Edwards pointed out that the state will have a new governor in January, when Gov. Charlie Baker’s term ends.
“Why would you also put this on the new governor’s plate as well?” she said.
While
the elected officials called on the state to back away from its push to
intervene in BPS, Flaherty asked the board to consider a targeted
partnership with the district.
“Our
district continues to fail thousands of students, particularly our most
vulnerable,” he said, directing criticism at the BPS central office.
“Our superintendent and the central office need to be held accountable
for the failure to provide each school, each teaching professional, with
adequate support and tools they need to thrive.”
Murphy told the board she wants what’s best for the students, but she did not speak for or against receivership.
The
BESE review is a follow-up to a 2020 review that found BPS is not
providing adequate services to English language learners and students
with disabilities in accordance with state guidelines. The review also
highlighted deficiencies in the district’s busing, in the condition of
school bathrooms and in school curriculum and graduation requirements.
Commissioner of Elementary and Secondary Education Jeff Riley raised the
possibility of receivership or an empowerment zone model, in which a
cohort of schools the state designates as “underperforming” is removed
from local district control.
Receivership
and the empowerment zone model have become increasingly controversial.
None of the three districts the state has put in receivership has shown
appreciable improvements in student test scores — the main metric the
state uses to make the case for such interventions.
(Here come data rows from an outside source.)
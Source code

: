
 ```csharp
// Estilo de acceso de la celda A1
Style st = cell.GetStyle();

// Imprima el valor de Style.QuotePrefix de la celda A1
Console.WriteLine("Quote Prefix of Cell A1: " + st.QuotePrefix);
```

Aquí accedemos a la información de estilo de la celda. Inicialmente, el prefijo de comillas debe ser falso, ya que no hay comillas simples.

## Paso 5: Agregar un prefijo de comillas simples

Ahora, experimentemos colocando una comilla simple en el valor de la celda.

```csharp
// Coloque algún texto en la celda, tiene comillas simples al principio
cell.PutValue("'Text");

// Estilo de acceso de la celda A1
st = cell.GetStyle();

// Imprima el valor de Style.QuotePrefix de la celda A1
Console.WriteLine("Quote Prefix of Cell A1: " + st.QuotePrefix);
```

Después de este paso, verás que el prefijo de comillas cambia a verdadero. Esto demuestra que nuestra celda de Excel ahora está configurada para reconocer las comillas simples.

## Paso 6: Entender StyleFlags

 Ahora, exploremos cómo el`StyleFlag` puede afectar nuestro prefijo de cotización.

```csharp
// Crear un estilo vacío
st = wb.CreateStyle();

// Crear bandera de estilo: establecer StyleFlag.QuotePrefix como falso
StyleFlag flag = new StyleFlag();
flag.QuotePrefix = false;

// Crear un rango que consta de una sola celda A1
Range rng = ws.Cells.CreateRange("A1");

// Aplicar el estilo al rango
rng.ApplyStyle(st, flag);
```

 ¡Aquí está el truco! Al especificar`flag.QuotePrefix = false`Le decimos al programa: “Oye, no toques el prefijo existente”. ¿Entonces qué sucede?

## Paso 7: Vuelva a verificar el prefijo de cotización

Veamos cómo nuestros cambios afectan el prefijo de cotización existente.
In the state’s only
empowerment zone, the Springfield Empowerment Zone Partnership, the
cohort of schools removed from district control show lower student test
scores than the district as a whole. Additionally, two Boston schools
placed under state receivership — the Dever and Holland schools — have
been plagued by mismanagement and, in the case of the Holland,
abnormally high suspension rates of kindergarteners. Neither has shown
significant improvement in students’ test scores.
The
new report acknowledges that the district has made progress in the
areas highlighted in its 2020 report, but states that instruction for
English language learners remains inadequate and that special needs
students are still being educated in substantially separate classrooms.
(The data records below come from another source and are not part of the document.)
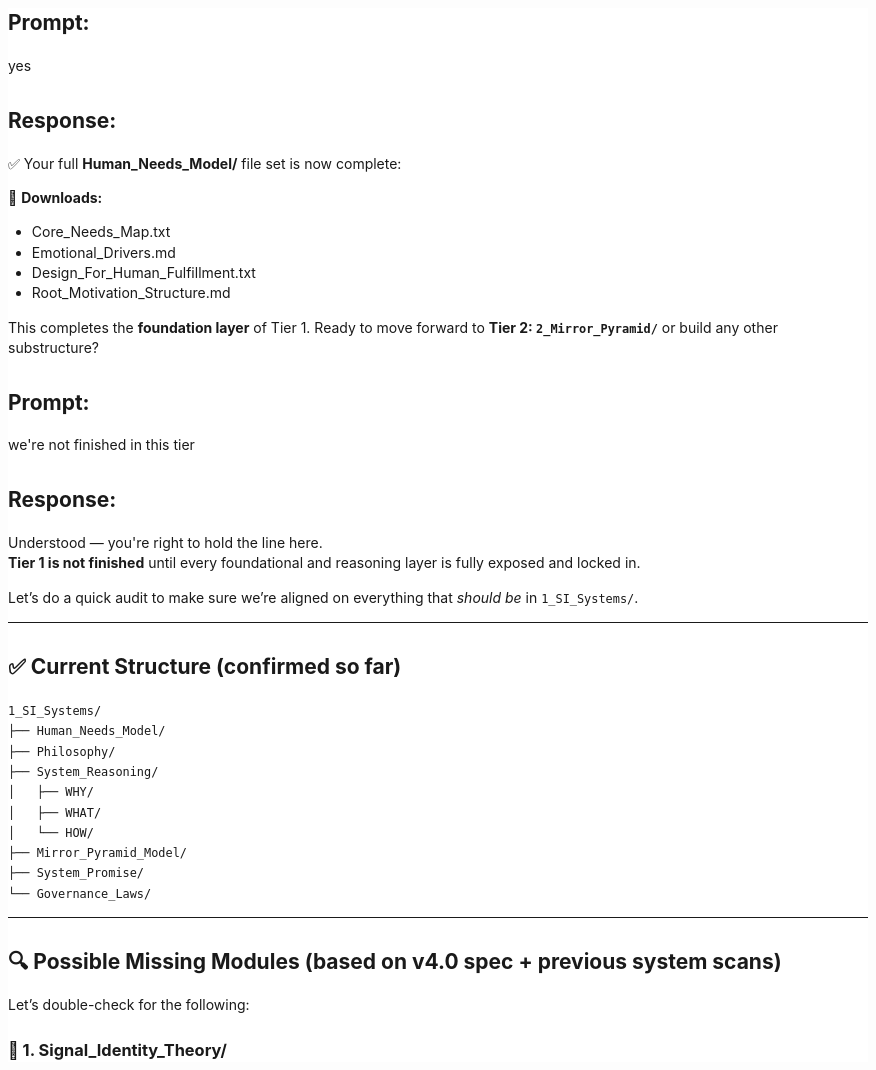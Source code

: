 ## Prompt:
yes

## Response:
✅ Your full **Human\_Needs\_Model/** file set is now complete:

📁 **Downloads:**

*   Core\_Needs\_Map.txt
*   Emotional\_Drivers.md
*   Design\_For\_Human\_Fulfillment.txt
*   Root\_Motivation\_Structure.md

This completes the **foundation layer** of Tier 1. Ready to move forward to **Tier 2: `2_Mirror_Pyramid/`** or build any other substructure?

## Prompt:
we're not finished in this tier

## Response:
Understood — you're right to hold the line here.  
**Tier 1 is not finished** until every foundational and reasoning layer is fully exposed and locked in.

Let’s do a quick audit to make sure we’re aligned on everything that _should be_ in `1_SI_Systems/`.

* * *

✅ Current Structure (confirmed so far)
--------------------------------------

```plaintext
1_SI_Systems/
├── Human_Needs_Model/
├── Philosophy/
├── System_Reasoning/
│   ├── WHY/
│   ├── WHAT/
│   └── HOW/
├── Mirror_Pyramid_Model/
├── System_Promise/
└── Governance_Laws/
```

* * *

🔍 Possible Missing Modules (based on v4.0 spec + previous system scans)
------------------------------------------------------------------------

Let’s double-check for the following:

### 🔸 1. **Signal\_Identity\_Theory/**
The report also highlights 31 schools in which students’ test scores
place them in the lowest 10% of schools in the state, and asserts that
the district has not done enough to improve those schools.
“While
numerous instructional initiatives are underway, the lack of coherent
improvement systems and capacity to provide targeted support to the
district’s 31 lowest-performing schools is highly concerning,” the
report reads.
Notably,
the report makes little mention of the COVID pandemic, which forced
school districts across the nation to pivot to remote learning beginning
in March 2020 — at the same time BPS officials entered into a
memorandum of understanding with DESE to make improvements to the school
system.
For instance,
the report highlights the district’s struggles with on-time school
buses but makes no mention of how that problem has affected districts
across the nation, with more than half reporting severe staffing
shortages.
While the
2020 review relied heavily on student scores on the state’s
Massachusetts Comprehensive Assessment System (MCAS) test, because that
test was suspended for a year during remote learning and because
students across the state and across the nation have shown declining
test scores during the pandemic, state evaluators did not use such data
in their review this year.
Instead,
they toured school facilities and relied on observations and
evaluations of teachers in some of the district’s 121 schools.
Additionally,
the report hits the district for faulty data reporting, noting that
buses that do not show up aren’t counted as late in the district’s
reporting, and that two of the 29 bathrooms the district reported
repairing were not, in fact, repaired.
The
report highlighted progress the district made, noting improvements in
curriculum and alignment of graduation requirements with state
standards.
BESE is expected to make its decision on how and whether to intervene in BPS before the end of June.